Magnetic field of a moving charged particle

[Crazymechanic]

Or maybe your just not getting the answer provided to you.

There is no magnetic field of a moving particle in it's own frame of reference if I even can call it so.
The magnetic field is only to a observer which moves at a different speed than that of the moving particle or is stationary with respect to it.

there is no difference from a static electric field to that of a particle because the field of a single charged particle is fixed in value and is static if that is what you wanted to know.

 

[Dale]

there is no difference from a static electric field to that of a particle because the field of a single charged particle is fixed in value and is static if that is what you wanted to know.

There is a difference between the electric field of a static charge and a moving charge. Again, I point to the Lienard Wiechert fields:
http://en.wikipedia.org/wiki/Liénar...onding_values_of_electric_and_magnetic_fields

In these equations the velocity as a fraction of the speed of light is given by $\beta$. Thus, the case of a non-accelerating charge is given by $\dot{\beta}=0$ while the case of a stationary particle is given by $\beta=0$. Even if you don't follow the meaning of the equation you can clearly see that it is a function of $\beta$ which means that the field depends on the velocity.

 

[WannabeNewton]

there is no difference from a static electric field to that of a particle because the field of a single charged particle is fixed in value and is static if that is what you wanted to know.

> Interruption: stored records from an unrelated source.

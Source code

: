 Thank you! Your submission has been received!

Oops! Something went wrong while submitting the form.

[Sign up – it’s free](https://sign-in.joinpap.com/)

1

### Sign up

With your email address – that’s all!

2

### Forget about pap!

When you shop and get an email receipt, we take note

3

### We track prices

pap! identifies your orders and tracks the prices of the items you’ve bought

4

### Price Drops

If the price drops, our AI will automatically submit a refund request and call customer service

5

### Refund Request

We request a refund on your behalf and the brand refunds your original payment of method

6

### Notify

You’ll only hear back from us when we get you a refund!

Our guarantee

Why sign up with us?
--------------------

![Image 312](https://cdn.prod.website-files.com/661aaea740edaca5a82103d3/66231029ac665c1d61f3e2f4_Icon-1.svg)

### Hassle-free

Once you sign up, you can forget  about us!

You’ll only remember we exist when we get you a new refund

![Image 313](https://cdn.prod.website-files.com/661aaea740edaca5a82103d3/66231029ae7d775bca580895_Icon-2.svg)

Without even looking at the solution, this clearly cannot be true. Faraday's law and Gauss's law read $\vec{\nabla} \cdot \vec{E} = 4\pi \rho$ and $\vec{\nabla} \times \vec{E} = -\frac{1}{c}\partial_t \vec{B}$ so clearly the solution for an arbitrarily accelerating charge (time-varying delta function source) is in general different from the solution for the special case of a static charge, which simply has $\vec{\nabla} \cdot \vec{E} = 4\pi Q\delta^3 (\vec{r} - \vec{r}')$ and $\vec{\nabla} \times \vec{E} = 0$ where $\vec{r}'$ fixed.

 

[Crazymechanic]

sorry wrong button .:)